According to the Department of Agriculture, the number of commercial farming units in South Africa has decreased from 57 980 in 1993, to 39 966 in 2007, a decrease of 45.07%. In conjunction with the ever increasing demand for food, South African commercial farmers have been placed in the precarious position of having to produce more food with less arable land at their disposal.
“While the main field crops accounted for 6.8 million hectares in 1981, the same crops accounted for only 4.2 million hectares in 2011. Other possible reasons for this decline are rapid urbanisation resulting in more land being used for other activities as well as reduced planting on marginal, lower potential land due to extreme cost pressures on producers,” says Louw.
He added that another concern is the impact of mining, especially in high potential production areas in Mpumalanga. The long term outlook for area planted in South Africa is illustrated in figure 1.


Figure 1: Outlook for the area planted under major field crops in South Africa
Source: Bureau for Food and Agricultural Policy (BFAP)

“While the decline in total area planted is clear, production output of the commodities has increased in South Africa,” says Louw, “thanks in large part to great improvements in technology.”
He emphasised that while the total area planted to maize has decreased from 2.71 million hectares in 2001 to 2.37 million hectares in 2011, total maize production increased from 7.94 million tons to 10.36 million tons during the same period.
Figure 2 represents the production of soya in South Africa, a further indication of increased productivity.
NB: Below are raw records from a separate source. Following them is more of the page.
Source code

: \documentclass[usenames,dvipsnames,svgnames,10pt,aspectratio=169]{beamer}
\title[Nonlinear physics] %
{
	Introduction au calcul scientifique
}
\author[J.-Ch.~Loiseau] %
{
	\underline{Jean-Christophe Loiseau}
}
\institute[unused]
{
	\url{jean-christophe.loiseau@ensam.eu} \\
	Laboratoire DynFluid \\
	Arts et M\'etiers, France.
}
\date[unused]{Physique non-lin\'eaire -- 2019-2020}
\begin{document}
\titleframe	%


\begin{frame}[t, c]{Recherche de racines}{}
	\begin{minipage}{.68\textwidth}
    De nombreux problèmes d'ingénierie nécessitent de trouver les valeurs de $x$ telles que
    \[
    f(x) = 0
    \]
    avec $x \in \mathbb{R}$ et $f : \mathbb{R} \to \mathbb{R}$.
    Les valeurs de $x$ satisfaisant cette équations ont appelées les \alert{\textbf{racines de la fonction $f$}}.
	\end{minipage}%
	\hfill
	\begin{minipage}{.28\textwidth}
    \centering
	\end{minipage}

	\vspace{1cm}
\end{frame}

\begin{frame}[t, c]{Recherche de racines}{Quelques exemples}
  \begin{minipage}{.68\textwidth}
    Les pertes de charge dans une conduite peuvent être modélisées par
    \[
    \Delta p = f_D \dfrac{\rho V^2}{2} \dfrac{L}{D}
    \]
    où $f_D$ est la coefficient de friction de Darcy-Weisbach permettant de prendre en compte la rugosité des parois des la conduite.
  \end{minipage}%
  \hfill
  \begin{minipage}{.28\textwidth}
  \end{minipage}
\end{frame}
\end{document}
Although soya is the only commodity that shows a significant increase in area planted in the long run, increased productivity is clearly illustrated by the fact that production increases at a faster rate than area planted.


Figure 2: Soya area planted vs production
Source: Bureau for Food and Agricultural Policy (BFAP)

“Despite a decline of 7.2% in area planted under the main field crops in the past 10 years – production volumes have increased by 22.2% in the same period. In other words, the constantly increasing demand in the modern era has been met by intensification rather than expansion – a trend that looks set to continue across industries in the future,” adds Louw.
Intensification has also changed the nature of technology and machinery required to produce at the stated levels. Increased productivity has been achieved through the use of improved inputs, like better seed varieties and fertiliser, but at the same time, capital technology has advanced greatly. Increased commodity prices in recent years have allowed farmers to make significant investments in improved capital assets, making use of the huge advancement in mechanical technology. The Department of Agriculture, Forestry and Fisheries indicates that the value of capital assets on commercial farms has increased by a staggering 140% in the past decade, from R101.03 billion in 2001 to R242.52 billion in 2011.
Louw says, “This includes land, fixed improvements, machinery and livestock. The need to increase productivity and intensify production, coupled with labour unrest and ever increasing wages has pushed many farmers to mechanise further, with the value of vehicles and machinery on commercial farms increasing by 170% in the past decade. The recent increase in minimum wages looks set to drive this trend towards mechanisation even further in the future.”
Commercial farmers have faced tough times in the past and continue to be exposed to risks, even more so now. In addition to the challenge of supplying more food with less, farmers still face the ever-present issues such as volatile prices and extreme weather conditions and are becoming increasingly unable to plan for such unpredictable events. It is important that commercial farmers remain aware of these risks, and mitigate them as much of as possible.
Effective risk management through adequate crop and asset insurance, proactively managing their ecological area, and utilising methods to reduce water loss, are vital to prevent financial ruin and possible foreclosure. A lack of knowledge around this issue may cause South Africa’s food prices to increase and the country’s export produce sector could be at risk.